Well I have, and whenever that happens to me I need something to quickly shake away the cobwebs to help me get off the starting block. Therefore, I am going to commend a few of my favourite cobweb shakers to you today. I don’t know if these will work for you or not but they work for me so… you might as well give them a go, eh?

Write Urgently

I’ve blogged about this before, but it has so revolutionised my whole writing life that it bears saying again. If you find yourself staring at a blank page for hours and have little or nothing to show for it when you’re done, try resolving to write for no more than thirty minutes, twenty minutes or even less all day. Better yet, start your writing session at a time when you know you’ll have no choice but to stop very soon; i.e., while your dinner is in the oven or in that spare twenty minutes before you have to catch a bus to get to work on time. It sounds crazy, but I find that writing in short bursts creates a sense of urgency which forces me not to procrastinate or edit as I write.

Background Noise

Silence may be golden, but it can also be as distracting as having someone talking in your ear. The solution? Get yourself some background noise. You could always do this by seeking out a noisier location, but assuming you don’t particularly want to move anywhere, I can highly recommend Noisli to you as a free tool which allows you to customise your own blend of ambient background noises including (but not limited to) thunder, a crackling fire, a train moving and a coffee shop. These sounds loop indefinitely, so you can turn it on and let it lull you into a false sense of sitting in a coffee shop on a rainy day or listening to birds singing beside a crackling fire.

I know lots of writers enjoy listening to music while they write, although personally, I still find that a bit too distracting, especially if it involves complicated melodies or (worst of all) vocal parts with lyrics. If you must listen to music while writing, I recommend keeping it gentle and instrumental. Video game music is particularly useful as it is designed to be incidental and keep you focused on the task at hand.

Play a Game

Speaking of games, I also find playing a computer game a good cobweb shaker. Nothing too mind-numbing, of course. Avoid anything that involves decimating sweets or throwing helpless animals (actually, just stay away from mobile gaming altogether). I find it far more effective to play a game I need to use my brain for and preferably something with a story of its own. I’m a big fan of retro gaming, so classic adventure games such as Grim Fandango and Monkey Island often fit the bill for me but anything you need to use your brain for should do.

The danger with this, of course, is that you can waste all day gaming. If you’re going to game away the cobwebs, be sure to set yourself a strict time-limit.
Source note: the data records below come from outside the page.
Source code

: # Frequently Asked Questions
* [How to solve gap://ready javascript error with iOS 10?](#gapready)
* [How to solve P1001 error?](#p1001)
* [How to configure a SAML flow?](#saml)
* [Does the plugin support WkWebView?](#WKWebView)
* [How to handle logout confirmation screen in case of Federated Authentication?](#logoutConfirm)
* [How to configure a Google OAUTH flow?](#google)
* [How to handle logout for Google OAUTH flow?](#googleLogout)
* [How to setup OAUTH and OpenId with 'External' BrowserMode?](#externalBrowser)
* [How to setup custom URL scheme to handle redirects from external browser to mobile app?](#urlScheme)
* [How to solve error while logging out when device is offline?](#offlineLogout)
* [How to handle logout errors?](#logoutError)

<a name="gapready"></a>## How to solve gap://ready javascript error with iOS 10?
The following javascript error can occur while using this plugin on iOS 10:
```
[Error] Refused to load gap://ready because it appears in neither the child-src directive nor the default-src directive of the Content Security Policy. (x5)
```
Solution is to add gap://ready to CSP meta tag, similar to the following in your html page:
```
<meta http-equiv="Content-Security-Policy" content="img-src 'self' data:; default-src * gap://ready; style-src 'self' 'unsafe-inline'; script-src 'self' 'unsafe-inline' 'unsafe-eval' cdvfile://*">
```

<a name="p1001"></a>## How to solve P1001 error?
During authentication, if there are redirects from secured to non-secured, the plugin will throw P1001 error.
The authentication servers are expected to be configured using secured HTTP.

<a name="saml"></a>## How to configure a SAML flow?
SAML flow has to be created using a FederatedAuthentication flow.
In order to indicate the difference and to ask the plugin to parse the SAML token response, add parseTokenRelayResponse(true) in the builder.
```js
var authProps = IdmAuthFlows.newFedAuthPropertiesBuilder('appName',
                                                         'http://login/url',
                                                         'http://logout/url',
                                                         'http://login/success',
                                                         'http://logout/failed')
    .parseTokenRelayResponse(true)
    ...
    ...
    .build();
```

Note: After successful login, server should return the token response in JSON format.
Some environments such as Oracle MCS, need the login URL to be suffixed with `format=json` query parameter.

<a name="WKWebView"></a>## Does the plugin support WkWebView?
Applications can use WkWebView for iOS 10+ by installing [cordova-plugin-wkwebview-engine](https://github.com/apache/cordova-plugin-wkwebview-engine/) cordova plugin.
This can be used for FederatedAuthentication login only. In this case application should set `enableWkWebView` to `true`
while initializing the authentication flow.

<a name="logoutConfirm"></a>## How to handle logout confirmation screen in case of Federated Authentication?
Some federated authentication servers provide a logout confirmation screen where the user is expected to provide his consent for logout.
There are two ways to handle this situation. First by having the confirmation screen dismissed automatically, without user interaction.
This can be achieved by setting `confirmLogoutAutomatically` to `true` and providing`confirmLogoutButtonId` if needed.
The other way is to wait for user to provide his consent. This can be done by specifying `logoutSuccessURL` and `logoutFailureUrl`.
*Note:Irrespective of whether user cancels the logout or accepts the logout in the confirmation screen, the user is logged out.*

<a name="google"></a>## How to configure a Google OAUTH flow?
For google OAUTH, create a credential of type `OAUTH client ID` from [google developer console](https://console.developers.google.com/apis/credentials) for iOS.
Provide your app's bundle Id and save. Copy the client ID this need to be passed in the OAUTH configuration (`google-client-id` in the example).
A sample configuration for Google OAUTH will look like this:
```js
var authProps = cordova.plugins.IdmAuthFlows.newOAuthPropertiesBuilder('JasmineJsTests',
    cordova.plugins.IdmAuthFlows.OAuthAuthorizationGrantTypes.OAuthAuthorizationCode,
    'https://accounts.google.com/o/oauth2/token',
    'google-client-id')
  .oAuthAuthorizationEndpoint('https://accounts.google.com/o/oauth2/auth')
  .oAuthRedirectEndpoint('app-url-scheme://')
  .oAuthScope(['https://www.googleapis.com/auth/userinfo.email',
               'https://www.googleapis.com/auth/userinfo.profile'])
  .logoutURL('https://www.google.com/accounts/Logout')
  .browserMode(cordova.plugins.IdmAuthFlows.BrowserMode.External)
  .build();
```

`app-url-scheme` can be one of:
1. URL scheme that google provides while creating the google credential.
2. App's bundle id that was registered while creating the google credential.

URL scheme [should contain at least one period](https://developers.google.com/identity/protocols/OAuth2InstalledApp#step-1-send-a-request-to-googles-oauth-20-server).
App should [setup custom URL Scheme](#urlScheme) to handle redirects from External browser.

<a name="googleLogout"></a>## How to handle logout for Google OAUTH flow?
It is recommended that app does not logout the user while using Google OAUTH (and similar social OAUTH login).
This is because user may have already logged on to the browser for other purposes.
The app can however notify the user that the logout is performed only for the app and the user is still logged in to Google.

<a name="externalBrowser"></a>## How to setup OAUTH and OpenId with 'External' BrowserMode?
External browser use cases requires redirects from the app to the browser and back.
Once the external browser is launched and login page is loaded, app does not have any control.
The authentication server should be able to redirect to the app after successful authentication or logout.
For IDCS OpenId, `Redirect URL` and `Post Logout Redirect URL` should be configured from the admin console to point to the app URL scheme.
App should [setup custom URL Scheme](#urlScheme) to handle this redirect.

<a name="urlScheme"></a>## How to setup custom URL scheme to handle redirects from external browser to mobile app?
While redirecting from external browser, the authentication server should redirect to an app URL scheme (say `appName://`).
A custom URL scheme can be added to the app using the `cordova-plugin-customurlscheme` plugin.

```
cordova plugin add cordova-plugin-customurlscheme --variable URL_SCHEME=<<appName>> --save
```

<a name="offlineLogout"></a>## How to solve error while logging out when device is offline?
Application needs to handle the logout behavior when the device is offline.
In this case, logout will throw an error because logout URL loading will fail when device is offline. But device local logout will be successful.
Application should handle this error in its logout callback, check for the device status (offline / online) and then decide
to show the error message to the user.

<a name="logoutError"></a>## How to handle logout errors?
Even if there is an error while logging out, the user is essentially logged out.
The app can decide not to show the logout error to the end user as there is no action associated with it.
Indulge A Different Creative Interest

Like gaming, this approach will also require a strict time-limit but if you’re feeling too lackadaisical to get started with your writing project, you might find pursuing another creative endeavour will give you the spark of enthusiasm you need. Of course, you’ll know better than I do what turns you on apart from writing. It could be singing, dancing, painting, conducting bizarre scientific experiments* or something else entirely. Whatever it is, set aside a little(!) time to immerse yourself in something that makes you feel alive and gets your mental juices flowing. You’ll come back to writing feeling able and rejuvenated.

Go For a Walk/Exercise

Though I’m loath to admit it a bit of fresh air and exercise is a great way to shake away the mental cobwebs. Even just a five minute walk and a change of scenery can work wonders. Just don’t wander so far that you don’t have time to write!

Free-write
freewrite
Here’s what my free-writing session looked like. Pretty dismal, right?

Free-writing is ideal for when you just don’t have the time to waste gaming, exercising or cloning your budgie. Simply set a timer for a minute, five minutes, ten minutes or whatever you feel is necessary and write WITHOUT CEASING for that whole time. You don’t need to think about structure, plot or anything. Just write. It doesn’t matter if you have typos. It doesn’t matter if you write piles of meaningless rubbish with all the orderliness of a pig’s regurgitated dinner. It doesn’t even matter if all you manage to write is ‘I don’t know what to write, I don’t know what to write, I don’t know what to write…’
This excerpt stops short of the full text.